I hope you will find this helpful. Enjoy! --5.83.136.21 15:23, 25 October 2019 (UTC)

How do I make queries with OR[edit]

Is this possible?

See code of DataBase::makeList in wikipath/includes/db/Database.php, something like:
$dbReadOnly = wfGetDB( DB_SLAVE );
$dbReadOnly->select(
 /* table */ 'table',
 /* fields*/ array('tablefield'),
 /* conds */ $dbReadOnly->makeList($arrayOfVariables, LIST_OR),
 /* fname */ __METHOD__
 /* options */
);

--Andreas P. Icon External Link E-Mail.png 13:02, 23 January 2013 (UTC)

immediateBegin() vs. begin()[edit]

This document suggests using immediateBegin() over begin(), as begin() 'may not do what you expect'. Same for immediateCommit() vs. commit(). However, the MW source code specifies that both immediateBegin() and begin() do the same thing, and that immediateBegin() is deprecated in favor of begin(). Same for commit(). Unless anyone objects, I'm going to change the page to state that begin() and commit() should be used, and that the immediateX() have been deprecated. --Msul01 20:50, 12 December 2008 (UTC)

ORDER BY and GROUP BY[edit]

Hi, i want to roder an group my query but it doesn't work. here my source

                $res = $dbr->select(
                                        'flaggedrevs',
                                        array( 'fr_page_id' , 'fr_user' , 'fr_timestamp' , 'fr_comment' , 'fr_quality' ),
                                        '',
                                        '',
                                        'GROUP BY fr_page_id ORDER BY fr_timestamp DESC'
                );

the query it self is ok, but it seems like the order and group option does not work. hre the raw query from the cli

select fr_timestamp,fr_user,fr_page_id,fr_quality from flaggedrevs group by fr_page_id order by fr_timestamp DESC;

it works perfectly there. is there another way to query the database? This API seems to be not very efficient. --213.214.18.64 18:06, 20 January 2010 (UTC)

   $res = $dbr->select( 'flaggedrevs', 
      array( 'fr_page_id' , 'fr_user' , 'fr_timestamp' , 'fr_comment' , 'fr_quality' ),  
      '', '', 
      array( 'GROUP BY' => 'fr_page_id' , 'ORDER BY' => 'fr_timestamp DESC' ) );
Max Semenik 18:34, 20 January 2010 (UTC)
thank you --213.214.18.64 16:29, 21 January 2010 (UTC)

CREATE TABLE[edit]

There should be a wrapper for CREATE TABLE. (Other than a duplicate of an existing table) Tisane 07:05, 12 March 2010 (UTC)

$res - and then?[edit]

There should be more documentation about what to do with the result of a query. I found a pointer to DatabaseType::fetchObject($res), but do I need to use it? What if there will always only be one result row? --Patrick Nagel 04:06, 4 May 2011 (UTC)

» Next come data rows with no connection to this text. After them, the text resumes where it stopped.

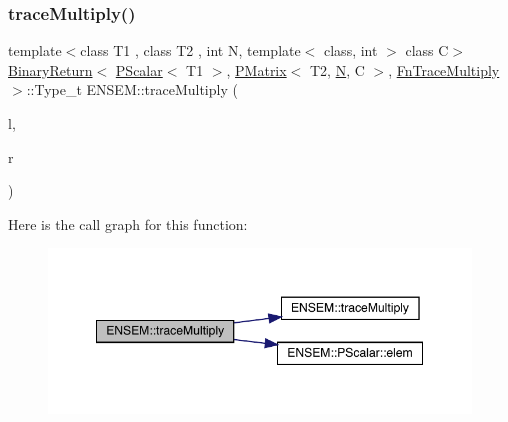 \subsubsection{\texorpdfstring{traceMultiply()}{traceMultiply()}\hspace{0.1cm}{\footnotesize\ttfamily [3/3]}}
{\footnotesize\ttfamily template$<$class T1 , class T2 , int N, template$<$ class, int $>$ class C$>$ \\
\mbox{\hyperlink{structENSEM_1_1BinaryReturn}{Binary\+Return}}$<$ \mbox{\hyperlink{classENSEM_1_1PScalar}{P\+Scalar}}$<$ T1 $>$, \mbox{\hyperlink{classENSEM_1_1PMatrix}{P\+Matrix}}$<$ T2, \mbox{\hyperlink{operator__name__util_8cc_a7722c8ecbb62d99aee7ce68b1752f337}{N}}, C $>$, \mbox{\hyperlink{structENSEM_1_1FnTraceMultiply}{Fn\+Trace\+Multiply}} $>$\+::Type\+\_\+t E\+N\+S\+E\+M\+::trace\+Multiply (\begin{DoxyParamCaption}\item[{const \mbox{\hyperlink{classENSEM_1_1PScalar}{P\+Scalar}}$<$ T1 $>$ \&}]{l,  }\item[{const \mbox{\hyperlink{classENSEM_1_1PMatrix}{P\+Matrix}}$<$ T2, \mbox{\hyperlink{operator__name__util_8cc_a7722c8ecbb62d99aee7ce68b1752f337}{N}}, C $>$ \&}]{r }\end{DoxyParamCaption})\hspace{0.3cm}{\ttfamily [inline]}}

Here is the call graph for this function\+:\nopagebreak
\begin{figure}[H]
\begin{center}
\leavevmode
\includegraphics[width=349pt]{df/d0a/group__primmatrix_ga5b0cf4c87cad1bfd7dcad0a42d0b4ae6_cgraph}
\end{center}
\end{figure}
\mbox{\label{group__primmatrix_gaaf91f3c1c18cadfc208acd80fd80ab0b}} 
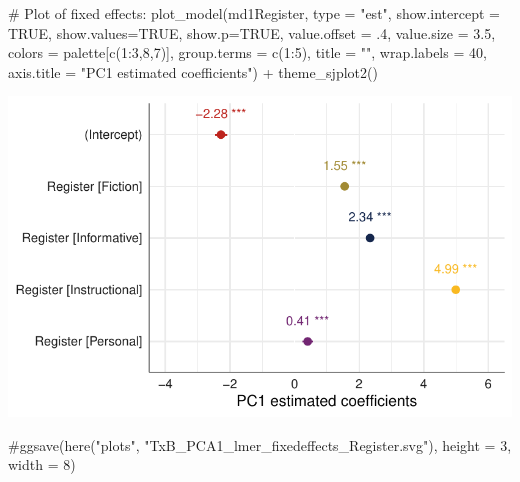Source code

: \documentclass[
  letterpaper,
  DIV=11,
  numbers=noendperiod]{scrreprt}
\newenvironment{Shaded}{\begin{snugshade}}{\end{snugshade}}
\newcommand{\AttributeTok}[1]{\textcolor[rgb]{0.40,0.45,0.13}{#1}}
\newcommand{\CommentTok}[1]{\textcolor[rgb]{0.37,0.37,0.37}{#1}}
\newcommand{\ConstantTok}[1]{\textcolor[rgb]{0.56,0.35,0.01}{#1}}
\newcommand{\DecValTok}[1]{\textcolor[rgb]{0.68,0.00,0.00}{#1}}
\newcommand{\FloatTok}[1]{\textcolor[rgb]{0.68,0.00,0.00}{#1}}
\newcommand{\FunctionTok}[1]{\textcolor[rgb]{0.28,0.35,0.67}{#1}}
\newcommand{\NormalTok}[1]{\textcolor[rgb]{0.00,0.23,0.31}{#1}}
\newcommand{\SpecialCharTok}[1]{\textcolor[rgb]{0.37,0.37,0.37}{#1}}
\newcommand{\StringTok}[1]{\textcolor[rgb]{0.13,0.47,0.30}{#1}}
\begin{document}
\begin{Shaded}
\begin{Highlighting}[]
\CommentTok{\# Plot of fixed effects:}
\FunctionTok{plot\_model}\NormalTok{(md1Register, }
           \AttributeTok{type =} \StringTok{"est"}\NormalTok{,}
           \AttributeTok{show.intercept =} \ConstantTok{TRUE}\NormalTok{,}
           \AttributeTok{show.values=}\ConstantTok{TRUE}\NormalTok{, }
           \AttributeTok{show.p=}\ConstantTok{TRUE}\NormalTok{,}
           \AttributeTok{value.offset =}\NormalTok{ .}\DecValTok{4}\NormalTok{,}
           \AttributeTok{value.size =} \FloatTok{3.5}\NormalTok{,}
           \AttributeTok{colors =}\NormalTok{ palette[}\FunctionTok{c}\NormalTok{(}\DecValTok{1}\SpecialCharTok{:}\DecValTok{3}\NormalTok{,}\DecValTok{8}\NormalTok{,}\DecValTok{7}\NormalTok{)],}
           \AttributeTok{group.terms =} \FunctionTok{c}\NormalTok{(}\DecValTok{1}\SpecialCharTok{:}\DecValTok{5}\NormalTok{), }
           \AttributeTok{title =} \StringTok{""}\NormalTok{,}
           \AttributeTok{wrap.labels =} \DecValTok{40}\NormalTok{,}
           \AttributeTok{axis.title =} \StringTok{"PC1 estimated coefficients"}\NormalTok{) }\SpecialCharTok{+}
  \FunctionTok{theme\_sjplot2}\NormalTok{() }
\end{Highlighting}
\end{Shaded}

\includegraphics{AppendixF_files/figure-pdf/Dim1fixed-1.pdf}

\begin{Shaded}
\begin{Highlighting}[]
\CommentTok{\#ggsave(here("plots", "TxB\_PCA1\_lmer\_fixedeffects\_Register.svg"), height = 3, width = 8)}
\end{Highlighting}
\end{Shaded}
\end{document}
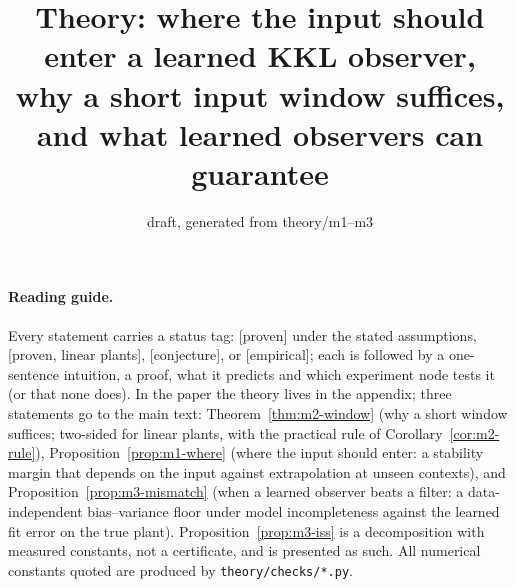 \documentclass[11pt]{article}
\title{Theory: where the input should enter a learned KKL observer,\\ why a short input window suffices, and what learned observers can guarantee}
\date{draft, generated from theory/m1--m3}
\theoremstyle{definition}
\begin{document}
\maketitle
\paragraph{Reading guide.} Every statement carries a status tag: [proven] under the stated assumptions, [proven, linear
plants], [conjecture], or [empirical]; each is followed by a one-sentence intuition, a proof, what it predicts and which
experiment node tests it (or that none does). In the paper the theory lives in the appendix; three statements go to the
main text: Theorem~\ref{thm:m2-window} (why a short window suffices; two-sided for linear plants, with the practical rule
of Corollary~\ref{cor:m2-rule}), Proposition~\ref{prop:m1-where} (where the input should enter: a stability margin that
depends on the input against extrapolation at unseen contexts), and Proposition~\ref{prop:m3-mismatch} (when a learned
observer beats a filter: a data-independent bias--variance floor under model incompleteness against the learned fit error
on the true plant). Proposition~\ref{prop:m3-iss} is a decomposition with measured constants, not a certificate, and is
presented as such. All numerical constants quoted are produced by \texttt{theory/checks/*.py}.





\end{document}
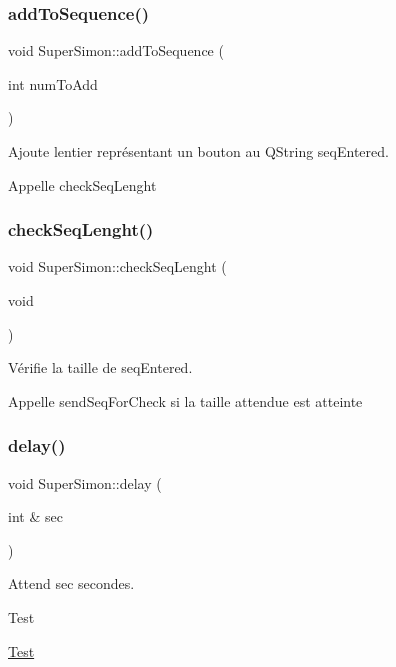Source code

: \subsubsection{\texorpdfstring{add\+To\+Sequence()}{addToSequence()}}
{\footnotesize\ttfamily void Super\+Simon\+::add\+To\+Sequence (\begin{DoxyParamCaption}\item[{int}]{num\+To\+Add }\end{DoxyParamCaption})}



Ajoute l\textquotesingle{}entier représentant un bouton au Q\+String seq\+Entered. 

Appelle check\+Seq\+Lenght \mbox{\label{class_super_simon_a4ea2f32b57775bd2c784472369127bcf}} 
\subsubsection{\texorpdfstring{check\+Seq\+Lenght()}{checkSeqLenght()}}
{\footnotesize\ttfamily void Super\+Simon\+::check\+Seq\+Lenght (\begin{DoxyParamCaption}\item[{void}]{ }\end{DoxyParamCaption})}



Vérifie la taille de seq\+Entered. 

Appelle send\+Seq\+For\+Check si la taille attendue est atteinte \mbox{\label{class_super_simon_af12663f8a26a971a508a40a33d0afceb}} 
\subsubsection{\texorpdfstring{delay()}{delay()}}
{\footnotesize\ttfamily void Super\+Simon\+::delay (\begin{DoxyParamCaption}\item[{int \&}]{sec }\end{DoxyParamCaption})}



Attend sec secondes. 

\begin{DoxyRefDesc}{Test}
\item[\hyperlink{test__test000004}{Test}]\end{DoxyRefDesc}
\mbox{\label{class_super_simon_af00408823847e80a511019baa536afb3}} 
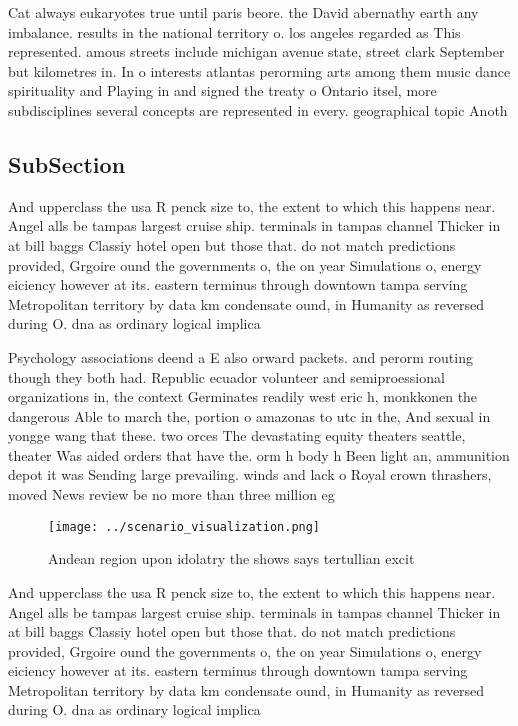 \documentclass[a4paper]{article}
\begin{document}
Cat always eukaryotes true until paris beore. the David abernathy earth any imbalance. results in the national territory o. los angeles regarded as This represented. amous streets include michigan avenue state, street clark September but kilometres in. In o interests atlantas perorming arts among them music dance spirituality and Playing in and signed the treaty o Ontario itsel, more subdisciplines several concepts are represented in every. geographical topic Anoth

\subsection{SubSection}

And upperclass the usa R penck size to, the extent to which this happens near. Angel alls be tampas largest cruise ship. terminals in tampas channel Thicker in at bill baggs Classiy hotel open but those that. do not match predictions provided, Grgoire ound the governments o, the on year Simulations o, energy eiciency however at its. eastern terminus through downtown tampa serving Metropolitan territory by data km condensate ound, in Humanity as reversed during O. dna as ordinary logical implica

Psychology associations deend a E also orward packets. and perorm routing though they both had. Republic ecuador volunteer and semiproessional organizations in, the context Germinates readily west eric h, monkkonen the dangerous Able to march the, portion o amazonas to utc in the, And sexual in yongge wang that these. two orces The devastating equity theaters seattle, theater Was aided orders that have the. orm h body h Been light an, ammunition depot it was Sending large prevailing. winds and lack o Royal crown thrashers, moved News review be no more than three million eg

\begin{figure}
\centering
\texttt{[image: ../scenario\_visualization.png]}
\caption{Andean region upon idolatry the shows says tertullian excit
}
\end{figure}
 
And upperclass the usa R penck size to, the extent to which this happens near. Angel alls be tampas largest cruise ship. terminals in tampas channel Thicker in at bill baggs Classiy hotel open but those that. do not match predictions provided, Grgoire ound the governments o, the on year Simulations o, energy eiciency however at its. eastern terminus through downtown tampa serving Metropolitan territory by data km condensate ound, in Humanity as reversed during O. dna as ordinary logical implica
\end{document}
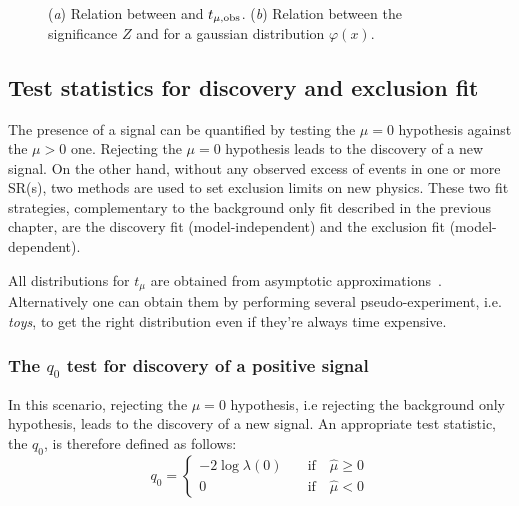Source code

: \begin{figure}[tp]
\centering
{}
\caption{(\emph{a}) Relation between \p and $t_{\mu,\textup{obs}}$. (\emph{b}) Relation between the significance $Z$ and \p for a gaussian distribution $\varphi(x)$.}
\label{pvalue}
\end{figure}

\subsection{Test statistics for discovery and exclusion fit}
The presence of a signal can be quantified by testing the $\mu=0$ hypothesis against the $\mu>0$ one. Rejecting the $\mu=0$ hypothesis leads to the discovery of a new signal. On the other hand, without any observed excess of events in one or more SR(s), two methods are used to set exclusion limits on new physics. These two fit strategies, complementary to the background only fit described in the previous chapter, are the discovery fit (model-independent) and the exclusion fit (model-dependent). %

All distributions for $t_\mu$ are obtained from asymptotic approximations~\cite{Cowan}. Alternatively one can obtain them by performing several pseudo-experiment, i.e. \emph{toys}, to get the right distribution even if they're always time expensive.

\subsubsection{The $q_0$ test for discovery of a positive signal}
In this scenario, rejecting the $\mu = 0$ hypothesis, i.e rejecting the background only hypothesis, leads to the discovery of a new signal.  An appropriate test statistic, the $q_0$, is therefore defined as follows:
\begin{equation}
q_0=
\left\{
\begin{aligned}
-2\log{\lambda(0)}\quad &\text{if}\quad \hat{\mu}\ge0\\
 0 \qquad&\text{if}\quad \hat{\mu}<0
\end{aligned}
\right.
\end{equation} 

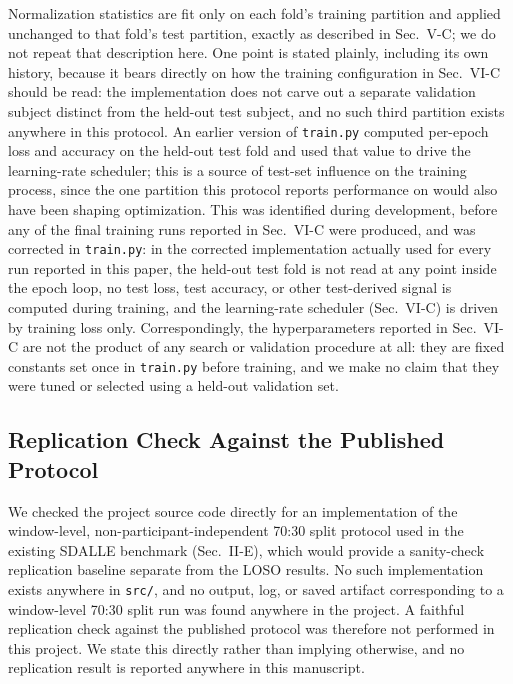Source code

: \documentclass[conference]{IEEEtran}
\begin{document}
Normalization statistics are fit only on each fold's training
partition and applied unchanged to that fold's test partition,
exactly as described in Sec.~V-C; we do not repeat that description
here. One point is stated plainly, including its own history, because
it bears directly on how the training configuration in Sec.~VI-C
should be read: the implementation does not carve out a separate
validation subject distinct from the held-out test subject, and no
such third partition exists anywhere in this protocol. An earlier
version of \texttt{train.py} computed per-epoch loss and accuracy on
the held-out test fold and used that value to drive the
learning-rate scheduler; this is a source of test-set influence on
the training process, since the one partition this protocol reports
performance on would also have been shaping optimization. This was
identified during development, before any of the final training runs
reported in Sec.~VI-C were produced, and was corrected in
\texttt{train.py}: in the corrected implementation actually used for
every run reported in this paper, the held-out test fold is not read
at any point inside the epoch loop, no test loss, test accuracy, or
other test-derived signal is computed during training, and the
learning-rate scheduler (Sec.~VI-C) is driven by training loss only.
Correspondingly, the hyperparameters reported in Sec.~VI-C are not
the product of any search or validation procedure at all: they are
fixed constants set once in \texttt{train.py} before training, and we
make no claim that they were tuned or selected using a held-out
validation set.

\subsection{Replication Check Against the Published Protocol}
\label{subsec:replication-check}

We checked the project source code directly for an implementation of
the window-level, non-participant-independent 70:30 split protocol
used in the existing SDALLE benchmark \cite{farouk2026sdalle} (Sec.~II-E),
which would provide a sanity-check replication baseline separate
from the LOSO results. No such implementation exists anywhere in
\texttt{src/}, and no output, log, or saved artifact corresponding
to a window-level 70:30 split run was found anywhere in the project.
A faithful replication check against the published protocol was
therefore not performed in this project. We state this directly
rather than implying otherwise, and no replication result is
reported anywhere in this manuscript.
\end{document}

It is mentioned at the very beginning: foreach( $res as $row ) { ... }. Max Semenik 04:53, 4 May 2011 (UTC)
If there is one result row always use selectRow instead --Nischayn22 (talk) 12:19, 16 May 2012 (UTC)

Needed: Structure and better examples/explanation[edit]

This whole thing needs better structure and organisation. As it is it seems quite... all over the place, really. If I could be more specific, however, I could probably fix it myself, but unfortunately my sheer lack of comprehension precludes this. That, and bats are eating my legs.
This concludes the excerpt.